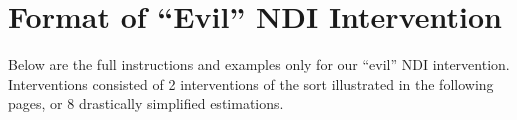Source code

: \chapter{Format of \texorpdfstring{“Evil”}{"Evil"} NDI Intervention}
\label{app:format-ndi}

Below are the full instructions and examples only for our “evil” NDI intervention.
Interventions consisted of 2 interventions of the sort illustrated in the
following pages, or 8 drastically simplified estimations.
--
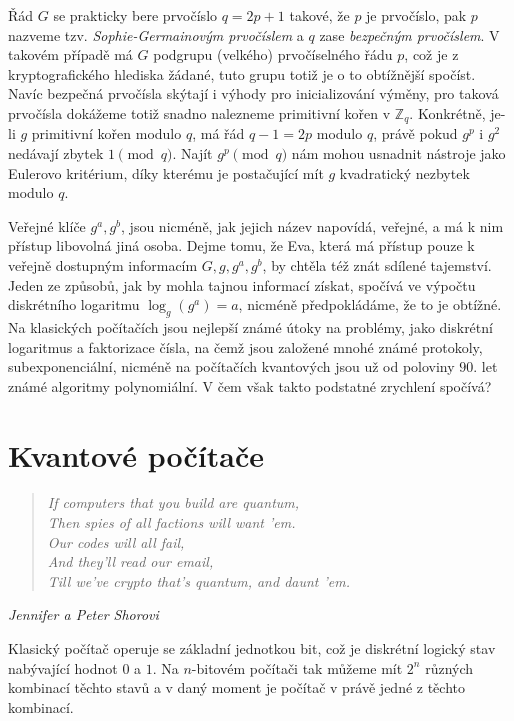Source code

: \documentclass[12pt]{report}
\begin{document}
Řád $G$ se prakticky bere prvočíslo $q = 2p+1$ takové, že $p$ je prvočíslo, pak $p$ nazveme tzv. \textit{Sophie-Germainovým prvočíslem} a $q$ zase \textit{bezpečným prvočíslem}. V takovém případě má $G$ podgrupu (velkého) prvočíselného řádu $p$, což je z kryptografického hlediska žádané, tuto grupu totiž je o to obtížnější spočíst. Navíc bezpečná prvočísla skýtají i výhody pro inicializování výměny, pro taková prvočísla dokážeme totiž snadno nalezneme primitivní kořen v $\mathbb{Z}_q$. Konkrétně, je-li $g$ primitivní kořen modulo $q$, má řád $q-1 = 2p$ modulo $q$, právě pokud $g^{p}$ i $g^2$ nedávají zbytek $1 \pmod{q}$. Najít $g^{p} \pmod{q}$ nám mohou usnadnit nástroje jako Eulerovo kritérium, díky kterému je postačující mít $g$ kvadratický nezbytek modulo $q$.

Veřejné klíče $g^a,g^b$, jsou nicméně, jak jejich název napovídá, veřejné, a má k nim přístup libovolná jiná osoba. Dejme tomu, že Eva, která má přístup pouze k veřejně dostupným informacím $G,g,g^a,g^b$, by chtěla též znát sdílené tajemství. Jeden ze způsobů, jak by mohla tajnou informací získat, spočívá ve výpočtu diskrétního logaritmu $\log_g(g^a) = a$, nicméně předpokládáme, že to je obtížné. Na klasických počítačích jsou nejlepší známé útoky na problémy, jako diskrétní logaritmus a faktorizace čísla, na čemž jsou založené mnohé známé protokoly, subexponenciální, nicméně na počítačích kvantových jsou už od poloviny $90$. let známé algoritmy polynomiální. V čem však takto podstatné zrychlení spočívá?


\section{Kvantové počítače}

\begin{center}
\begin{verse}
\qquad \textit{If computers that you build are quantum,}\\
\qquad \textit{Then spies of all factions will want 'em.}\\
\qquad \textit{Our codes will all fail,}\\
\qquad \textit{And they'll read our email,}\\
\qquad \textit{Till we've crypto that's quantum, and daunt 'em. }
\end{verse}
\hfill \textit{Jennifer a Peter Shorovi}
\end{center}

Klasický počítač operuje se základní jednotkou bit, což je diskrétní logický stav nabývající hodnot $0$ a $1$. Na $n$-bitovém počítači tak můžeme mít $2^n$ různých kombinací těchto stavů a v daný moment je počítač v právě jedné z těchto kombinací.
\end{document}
---
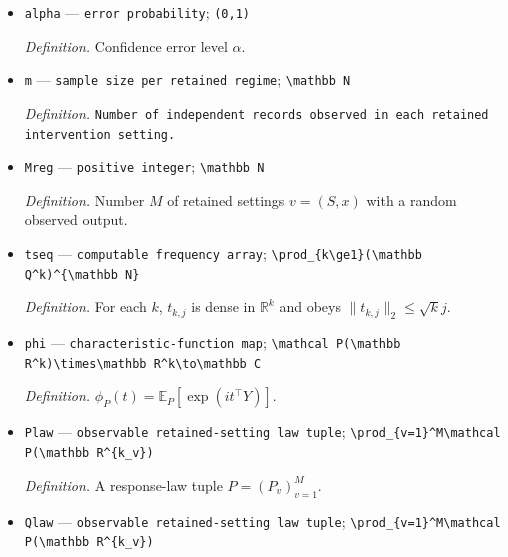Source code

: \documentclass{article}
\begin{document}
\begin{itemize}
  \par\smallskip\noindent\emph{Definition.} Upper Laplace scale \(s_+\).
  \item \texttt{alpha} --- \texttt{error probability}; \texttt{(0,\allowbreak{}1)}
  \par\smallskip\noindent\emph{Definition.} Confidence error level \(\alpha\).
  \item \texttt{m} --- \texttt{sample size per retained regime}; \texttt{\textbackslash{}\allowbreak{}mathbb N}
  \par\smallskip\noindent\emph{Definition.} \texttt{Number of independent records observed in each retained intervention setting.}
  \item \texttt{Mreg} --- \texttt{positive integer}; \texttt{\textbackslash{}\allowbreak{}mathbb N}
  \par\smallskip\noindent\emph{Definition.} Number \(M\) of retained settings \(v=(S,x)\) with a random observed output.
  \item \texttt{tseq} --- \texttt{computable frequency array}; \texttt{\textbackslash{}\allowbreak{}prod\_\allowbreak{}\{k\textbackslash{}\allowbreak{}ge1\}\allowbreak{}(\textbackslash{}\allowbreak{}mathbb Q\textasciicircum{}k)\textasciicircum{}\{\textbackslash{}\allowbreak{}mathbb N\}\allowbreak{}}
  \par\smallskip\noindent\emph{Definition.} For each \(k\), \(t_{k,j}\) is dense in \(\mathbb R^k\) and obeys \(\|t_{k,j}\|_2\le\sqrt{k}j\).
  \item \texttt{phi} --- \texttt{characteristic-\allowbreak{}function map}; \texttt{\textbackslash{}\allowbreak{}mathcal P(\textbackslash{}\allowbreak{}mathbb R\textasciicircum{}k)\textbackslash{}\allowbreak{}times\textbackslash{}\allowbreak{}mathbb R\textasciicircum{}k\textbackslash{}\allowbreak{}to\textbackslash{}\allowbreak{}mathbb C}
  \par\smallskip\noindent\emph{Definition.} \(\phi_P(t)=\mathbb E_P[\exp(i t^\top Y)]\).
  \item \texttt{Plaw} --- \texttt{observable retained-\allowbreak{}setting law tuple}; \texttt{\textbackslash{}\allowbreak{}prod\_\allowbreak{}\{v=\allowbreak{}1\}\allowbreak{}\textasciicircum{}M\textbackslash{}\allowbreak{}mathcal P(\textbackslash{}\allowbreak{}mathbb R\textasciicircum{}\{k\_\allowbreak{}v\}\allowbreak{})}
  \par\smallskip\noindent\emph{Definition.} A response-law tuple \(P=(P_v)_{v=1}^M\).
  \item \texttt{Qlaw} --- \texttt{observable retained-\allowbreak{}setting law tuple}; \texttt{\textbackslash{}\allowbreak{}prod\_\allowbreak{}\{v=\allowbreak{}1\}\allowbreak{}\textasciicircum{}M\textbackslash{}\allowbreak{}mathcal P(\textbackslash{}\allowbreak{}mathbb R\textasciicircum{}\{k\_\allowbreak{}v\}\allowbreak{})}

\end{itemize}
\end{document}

_WORK ORDER_. Looking through the records, copy out every line in which the word "qquad" is found.

_OUTPUT OF THE EXERCISE_.
\qquad \textit{If computers that you build are quantum,}\\
\qquad \textit{Then spies of all factions will want 'em.}\\
\qquad \textit{Our codes will all fail,}\\
\qquad \textit{And they'll read our email,}\\
\qquad \textit{Till we've crypto that's quantum, and daunt 'em. }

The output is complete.